Each flow is a continuous aggregation query in GreptimeDB. It continuously updates the aggregated data based on the incoming data. This document describes how to create, and delete a flow.

Create a sink table

Before creating a flow, you need a sink table to store the aggregated data generated by the flow. While it is the same to a regular time series table, there are a few important considerations:

  • Column order and type: Ensure the order and type of the columns in the sink table match the query result of the flow.
  • Time index: Specify the TIME INDEX for the sink table, typically using the time window column generated by the time window function.
  • Specify update_at as the last column of the schema: The flow automatically writes the update time of the data to the update_at column. Ensure this column is the last one in the sink table schema.
  • Tags: Use PRIMARY KEY to specify Tags, which together with the time index serves as a unique identifier for row data and optimizes query performance.

For example:

/* Create sink table */
CREATE TABLE temp_alerts (
sensor_id INT,
loc STRING,
max_temp DOUBLE,
time_window TIMESTAMP TIME INDEX,
update_at TIMESTAMP,
PRIMARY KEY(sensor_id, loc)
);

CREATE FLOW temp_monitoring
SINK TO temp_alerts
AS
SELECT
sensor_id,
loc,
max(temperature) AS max_temp,
date_bin(INTERVAL '10 seconds', ts) AS time_window
FROM temp_sensor_data
GROUP BY
sensor_id,
loc,
time_window
HAVING max_temp > 100;

The sink table has the columns sensor_id, loc, max_temp, time_window, and update_at.

  • The first four columns correspond to the query result columns of flow: sensor_id, loc, max(temperature) and date_bin(INTERVAL '10 seconds', ts) respectively.
  • The time_window column is specified as the TIME INDEX for the sink table.
  • The update_at column is the last one in the schema to store the update time of the data.
  • The PRIMARY KEY at the end of the schema definition specifies sensor_id and loc as the tag columns.
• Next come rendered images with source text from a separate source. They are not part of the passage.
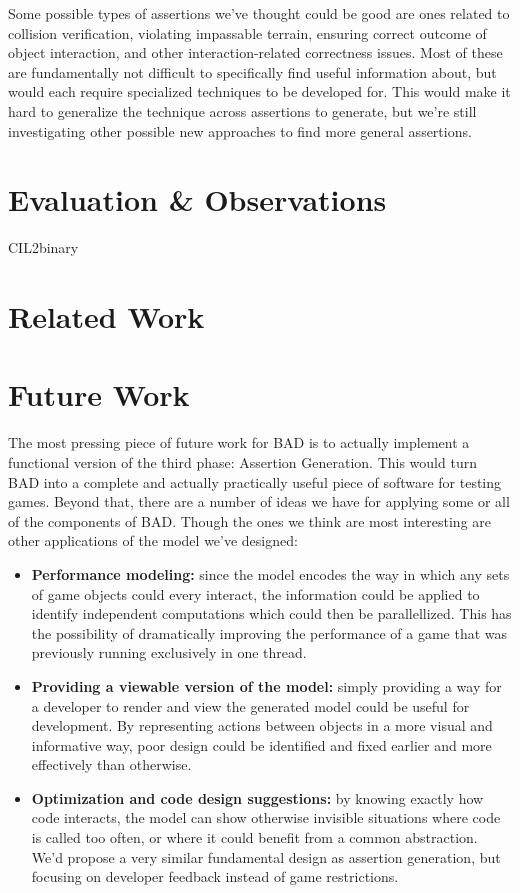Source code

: \documentclass[letterpaper,twocolumn,10pt]{article}
\begin{document}
Some possible types of assertions we've thought could be good are ones related to collision verification, violating impassable terrain, ensuring correct outcome of object interaction, and other interaction-related correctness issues. Most of these are fundamentally not difficult to specifically find useful information about, but would each require specialized techniques to be developed for. This would make it hard to generalize the technique across assertions to generate, but we're still investigating other possible new approaches to find more general assertions.

\section{Evaluation \& Observations}
CIL2binary

\section{Related Work}

\section{Future Work}

The most pressing piece of future work for BAD is to actually implement a functional version of the third phase: Assertion Generation. This would turn BAD into a complete and actually practically useful piece of software for testing games. Beyond that, there are a number of ideas we have for applying some or all of the components of BAD. Though the ones we think are most interesting are other applications of the model we've designed:

\begin{itemize}
    \item{\textbf{Performance modeling:}} since the model encodes the way in which any sets of game objects could every interact, the information could be applied to identify independent computations which could then be parallellized. This has the possibility of dramatically improving the performance of a game that was previously running exclusively in one thread.  
    \item {\textbf{Providing a viewable version of the model:}} simply providing a way for a developer to render and view the generated model could be useful for development. By representing actions between objects in a more visual and informative way, poor design could be identified and fixed earlier and more effectively than otherwise.
    \item{\textbf{Optimization and code design suggestions:}} by knowing exactly how code interacts, the model can show otherwise invisible situations where code is called too often, or where it could benefit from a common abstraction. We'd propose a very similar fundamental design as assertion generation, but focusing on developer feedback instead of game restrictions.
\end{itemize}
\end{document}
This means the flow will insert or update data based on the tags sensor_id and loc along with the time index time_window.

Create a flow

The grammar to create a flow is:

CREATE FLOW [ IF NOT EXISTS ] <flow-name>
SINK TO <sink-table-name>
[ EXPIRE AFTER <expr> ]
[ COMMENT = "<string>" ]
AS
<SQL>;
  • flow-name is an unique identifier in the catalog level.
  • sink-table-name is the table name where the materialized aggregated data is stored. It can be an existing table or a new one. flow will create the sink table if it doesn't exist.
  • EXPIRE AFTER is an optional interval to expire the data from the Flow engine. For more details, please refer to the EXPIRE AFTER part.
  • COMMENT is the description of the flow.
  • SQL part defines the continuous aggregation query. It defines the source tables provide data for the flow. Each flow can have multiple source tables. Please Refer to Write a Query for the details.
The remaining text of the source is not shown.